Begleitet man Christian Walch durch seinen Betrieb, dann spürt man diese Achtsamkeit, den Idealismus und die Liebe zum Holz, die hinter allem steht. Er selbst spricht vom »tiefen Wunsch, in Holz zu den-ken und zu fühlen und die Entwicklung, die Bauherren entlang einer Entwurfs- und Umsetzungsphase machen, mitzuerleben«. Die Produktionshalle ist groß, aber nicht riesig. Sie reicht gerade dazu aus, den aktuellen Auftrag – 10.000 m2 Ganzglasfassade auf geräuchertem Lärchenholz in sechs Meter hohen Einzelelementen – produzieren zu können. Manches wird außer Haus erledigt und es gibt die – teilweise schon umgesetzte – Idee für zwei weitere Hallen.
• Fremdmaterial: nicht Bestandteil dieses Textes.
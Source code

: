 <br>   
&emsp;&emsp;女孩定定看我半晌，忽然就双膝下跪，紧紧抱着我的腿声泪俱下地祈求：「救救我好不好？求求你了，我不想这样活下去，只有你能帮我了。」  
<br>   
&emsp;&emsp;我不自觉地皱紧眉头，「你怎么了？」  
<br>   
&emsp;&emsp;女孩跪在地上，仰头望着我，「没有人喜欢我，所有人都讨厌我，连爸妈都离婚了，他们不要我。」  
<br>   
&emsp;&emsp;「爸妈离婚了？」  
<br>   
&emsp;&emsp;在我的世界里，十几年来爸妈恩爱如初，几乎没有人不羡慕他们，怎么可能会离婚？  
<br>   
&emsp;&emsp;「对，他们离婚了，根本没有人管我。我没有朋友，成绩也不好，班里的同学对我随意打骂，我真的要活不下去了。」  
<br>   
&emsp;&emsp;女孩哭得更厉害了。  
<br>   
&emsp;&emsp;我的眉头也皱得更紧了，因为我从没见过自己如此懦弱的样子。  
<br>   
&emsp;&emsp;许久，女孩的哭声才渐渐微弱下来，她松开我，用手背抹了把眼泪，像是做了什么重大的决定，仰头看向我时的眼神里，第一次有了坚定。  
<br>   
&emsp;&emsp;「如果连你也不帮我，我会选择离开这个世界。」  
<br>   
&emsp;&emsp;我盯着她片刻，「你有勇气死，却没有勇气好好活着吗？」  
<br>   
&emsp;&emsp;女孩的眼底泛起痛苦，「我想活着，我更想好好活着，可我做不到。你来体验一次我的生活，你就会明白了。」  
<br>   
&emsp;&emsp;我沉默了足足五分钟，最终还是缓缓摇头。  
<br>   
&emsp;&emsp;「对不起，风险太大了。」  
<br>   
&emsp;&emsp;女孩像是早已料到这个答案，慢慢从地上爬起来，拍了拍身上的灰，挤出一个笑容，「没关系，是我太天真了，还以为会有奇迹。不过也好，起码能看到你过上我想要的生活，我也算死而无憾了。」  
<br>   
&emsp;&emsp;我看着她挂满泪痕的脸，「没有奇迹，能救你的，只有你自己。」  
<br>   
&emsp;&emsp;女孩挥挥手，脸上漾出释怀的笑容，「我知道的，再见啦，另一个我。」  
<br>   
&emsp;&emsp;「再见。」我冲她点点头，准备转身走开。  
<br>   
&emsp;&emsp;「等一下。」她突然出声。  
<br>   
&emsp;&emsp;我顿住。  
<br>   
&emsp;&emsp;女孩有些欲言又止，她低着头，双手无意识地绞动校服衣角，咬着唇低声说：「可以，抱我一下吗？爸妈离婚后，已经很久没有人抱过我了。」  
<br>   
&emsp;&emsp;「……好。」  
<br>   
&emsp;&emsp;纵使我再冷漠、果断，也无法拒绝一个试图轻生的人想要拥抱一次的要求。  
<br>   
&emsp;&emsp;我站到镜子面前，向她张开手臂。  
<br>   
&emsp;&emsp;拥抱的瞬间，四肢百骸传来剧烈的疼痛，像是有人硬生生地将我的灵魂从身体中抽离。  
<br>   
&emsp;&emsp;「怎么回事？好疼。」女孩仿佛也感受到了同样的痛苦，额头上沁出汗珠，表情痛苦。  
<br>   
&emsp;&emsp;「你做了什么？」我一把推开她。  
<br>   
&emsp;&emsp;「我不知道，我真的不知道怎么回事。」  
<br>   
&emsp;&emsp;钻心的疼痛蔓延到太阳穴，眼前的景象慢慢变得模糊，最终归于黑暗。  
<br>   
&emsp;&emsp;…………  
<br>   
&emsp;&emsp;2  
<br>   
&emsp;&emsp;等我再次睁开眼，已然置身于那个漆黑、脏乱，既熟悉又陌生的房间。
»Das Risiko muss man eigentlich ausblenden, aber trotzdem habe ich viele schlaflose Nächte hinter mir«, antwortet Christian Walch auf die Frage nach der finanziellen und emotionalen Belastung, die er zu tragen hat. Die Verantwortung für eine Firma mit inzwischen 25 Mitarbeitern ist groß, ebenso wie die Erschöpfung nach jahrelanger Pionierarbeit. Unterstützung fand und findet Christian Walch bei Partnerfirmen aus der Industrie sowie bei Institutionen aus den Bereichen der Wissenschaft und der Lehre. Er ist eingebunden in ein Netzwerk aus Forschern, dennoch hat man das Gefühl, dass er ein Einzelkämpfer ist. Dies hat wohl auch damit zu tun, dass er selbst für den Markt »erfindet« und nicht durch eine Institution oder die Entwicklungsabteilung eines großen Betriebs abgesichert ist – die Wirtschaftlichkeit muss immer wesentlicher Parameter sein. Das ist anstrengend, verleiht der Firma aber zugleich die Geschwindigkeit und Flexibilität, marktnah zu sein, auf Anforderungen rasch reagieren, auch einmal einen Schritt zurücktreten und neu beginnen zu können.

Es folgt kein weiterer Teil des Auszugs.